Records excerpted from a collection.
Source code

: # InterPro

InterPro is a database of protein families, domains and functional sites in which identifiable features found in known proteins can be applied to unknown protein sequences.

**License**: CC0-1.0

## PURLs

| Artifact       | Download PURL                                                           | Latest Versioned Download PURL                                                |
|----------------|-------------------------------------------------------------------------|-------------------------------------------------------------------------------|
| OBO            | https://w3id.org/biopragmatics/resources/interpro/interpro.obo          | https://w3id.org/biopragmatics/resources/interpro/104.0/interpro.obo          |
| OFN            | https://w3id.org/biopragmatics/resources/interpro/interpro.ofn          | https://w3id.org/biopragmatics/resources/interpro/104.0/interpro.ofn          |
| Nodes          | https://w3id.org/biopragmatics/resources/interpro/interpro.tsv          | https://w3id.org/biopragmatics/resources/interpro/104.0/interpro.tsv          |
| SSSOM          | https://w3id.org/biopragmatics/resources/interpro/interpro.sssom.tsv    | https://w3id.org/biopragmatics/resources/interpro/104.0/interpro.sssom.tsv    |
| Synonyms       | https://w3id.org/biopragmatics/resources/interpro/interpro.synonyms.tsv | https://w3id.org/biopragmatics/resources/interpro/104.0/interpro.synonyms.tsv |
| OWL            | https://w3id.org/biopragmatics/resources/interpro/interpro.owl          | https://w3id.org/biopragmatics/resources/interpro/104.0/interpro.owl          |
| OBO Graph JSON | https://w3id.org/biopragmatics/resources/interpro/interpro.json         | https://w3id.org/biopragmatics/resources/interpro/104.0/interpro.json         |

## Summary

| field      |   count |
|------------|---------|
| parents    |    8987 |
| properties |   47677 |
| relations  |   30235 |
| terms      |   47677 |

YOUR GOAL. The records above are to be written out again word for word.

YOUR SOLUTION.
Source code

: # InterPro

InterPro is a database of protein families, domains and functional sites in which identifiable features found in known proteins can be applied to unknown protein sequences.

**License**: CC0-1.0

## PURLs

| Artifact       | Download PURL                                                           | Latest Versioned Download PURL                                                |
|----------------|-------------------------------------------------------------------------|-------------------------------------------------------------------------------|
| OBO            | https://w3id.org/biopragmatics/resources/interpro/interpro.obo          | https://w3id.org/biopragmatics/resources/interpro/104.0/interpro.obo          |
| OFN            | https://w3id.org/biopragmatics/resources/interpro/interpro.ofn          | https://w3id.org/biopragmatics/resources/interpro/104.0/interpro.ofn          |
| Nodes          | https://w3id.org/biopragmatics/resources/interpro/interpro.tsv          | https://w3id.org/biopragmatics/resources/interpro/104.0/interpro.tsv          |
| SSSOM          | https://w3id.org/biopragmatics/resources/interpro/interpro.sssom.tsv    | https://w3id.org/biopragmatics/resources/interpro/104.0/interpro.sssom.tsv    |
| Synonyms       | https://w3id.org/biopragmatics/resources/interpro/interpro.synonyms.tsv | https://w3id.org/biopragmatics/resources/interpro/104.0/interpro.synonyms.tsv |
| OWL            | https://w3id.org/biopragmatics/resources/interpro/interpro.owl          | https://w3id.org/biopragmatics/resources/interpro/104.0/interpro.owl          |
| OBO Graph JSON | https://w3id.org/biopragmatics/resources/interpro/interpro.json         | https://w3id.org/biopragmatics/resources/interpro/104.0/interpro.json         |

## Summary

| field      |   count |
|------------|---------|
| parents    |    8987 |
| properties |   47677 |
| relations  |   30235 |
| terms      |   47677 |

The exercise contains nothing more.